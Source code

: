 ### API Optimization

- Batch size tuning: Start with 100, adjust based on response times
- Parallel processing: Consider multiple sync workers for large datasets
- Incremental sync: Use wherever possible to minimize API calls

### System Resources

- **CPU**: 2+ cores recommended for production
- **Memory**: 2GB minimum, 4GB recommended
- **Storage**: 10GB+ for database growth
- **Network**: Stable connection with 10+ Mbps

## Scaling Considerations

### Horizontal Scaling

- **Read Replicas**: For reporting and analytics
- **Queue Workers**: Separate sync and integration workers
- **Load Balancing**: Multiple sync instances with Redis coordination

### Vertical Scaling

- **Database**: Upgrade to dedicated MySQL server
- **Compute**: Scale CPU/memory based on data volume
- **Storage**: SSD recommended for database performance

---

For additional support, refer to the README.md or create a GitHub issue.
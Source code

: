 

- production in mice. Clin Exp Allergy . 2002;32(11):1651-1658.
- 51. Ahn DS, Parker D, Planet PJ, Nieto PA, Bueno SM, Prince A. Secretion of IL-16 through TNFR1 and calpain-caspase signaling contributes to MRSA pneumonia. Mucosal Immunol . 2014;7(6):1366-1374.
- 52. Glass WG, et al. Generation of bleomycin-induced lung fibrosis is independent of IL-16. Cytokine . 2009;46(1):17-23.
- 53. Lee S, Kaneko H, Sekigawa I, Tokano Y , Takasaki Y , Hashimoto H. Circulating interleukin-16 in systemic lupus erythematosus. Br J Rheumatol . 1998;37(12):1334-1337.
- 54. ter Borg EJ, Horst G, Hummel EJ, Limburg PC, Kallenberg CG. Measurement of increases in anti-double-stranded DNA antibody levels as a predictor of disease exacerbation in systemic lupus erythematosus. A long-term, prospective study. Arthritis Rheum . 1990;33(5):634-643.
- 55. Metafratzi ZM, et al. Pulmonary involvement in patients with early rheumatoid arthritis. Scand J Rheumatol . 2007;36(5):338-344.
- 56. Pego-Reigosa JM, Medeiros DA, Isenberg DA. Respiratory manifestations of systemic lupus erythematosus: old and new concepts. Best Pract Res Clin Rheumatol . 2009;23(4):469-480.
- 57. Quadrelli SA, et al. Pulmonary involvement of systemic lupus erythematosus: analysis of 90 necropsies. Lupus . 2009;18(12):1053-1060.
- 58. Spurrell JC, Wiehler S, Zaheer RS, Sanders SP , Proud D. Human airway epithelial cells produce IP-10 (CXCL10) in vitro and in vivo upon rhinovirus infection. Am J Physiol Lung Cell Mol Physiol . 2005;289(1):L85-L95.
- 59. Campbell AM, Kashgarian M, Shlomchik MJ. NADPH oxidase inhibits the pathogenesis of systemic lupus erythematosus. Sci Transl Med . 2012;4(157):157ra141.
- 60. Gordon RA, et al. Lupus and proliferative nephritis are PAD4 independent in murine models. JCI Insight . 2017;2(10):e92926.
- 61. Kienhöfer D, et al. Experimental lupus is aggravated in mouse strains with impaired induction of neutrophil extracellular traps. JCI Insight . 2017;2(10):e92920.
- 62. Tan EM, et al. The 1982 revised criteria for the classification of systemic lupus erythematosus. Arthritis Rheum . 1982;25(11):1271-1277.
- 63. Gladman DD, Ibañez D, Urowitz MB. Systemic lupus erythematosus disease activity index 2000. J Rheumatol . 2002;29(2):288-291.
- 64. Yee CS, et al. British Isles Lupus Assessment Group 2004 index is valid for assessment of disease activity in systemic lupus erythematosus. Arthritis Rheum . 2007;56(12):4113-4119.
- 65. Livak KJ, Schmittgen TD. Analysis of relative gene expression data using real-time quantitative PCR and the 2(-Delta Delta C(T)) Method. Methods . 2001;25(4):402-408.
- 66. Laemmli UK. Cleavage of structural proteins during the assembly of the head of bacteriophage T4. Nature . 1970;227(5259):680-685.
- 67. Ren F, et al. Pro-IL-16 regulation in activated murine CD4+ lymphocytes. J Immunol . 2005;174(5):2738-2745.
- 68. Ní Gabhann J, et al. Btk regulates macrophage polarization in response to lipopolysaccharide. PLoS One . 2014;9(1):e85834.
:::::
WHAT YOU NEED TO DO:
Show each line of the material where the word "independent" occurs.

OUTPUT BELOW:
- 52. Glass WG, et al. Generation of bleomycin-induced lung fibrosis is independent of IL-16. Cytokine . 2009;46(1):17-23.
- 60. Gordon RA, et al. Lupus and proliferative nephritis are PAD4 independent in murine models. JCI Insight . 2017;2(10):e92926.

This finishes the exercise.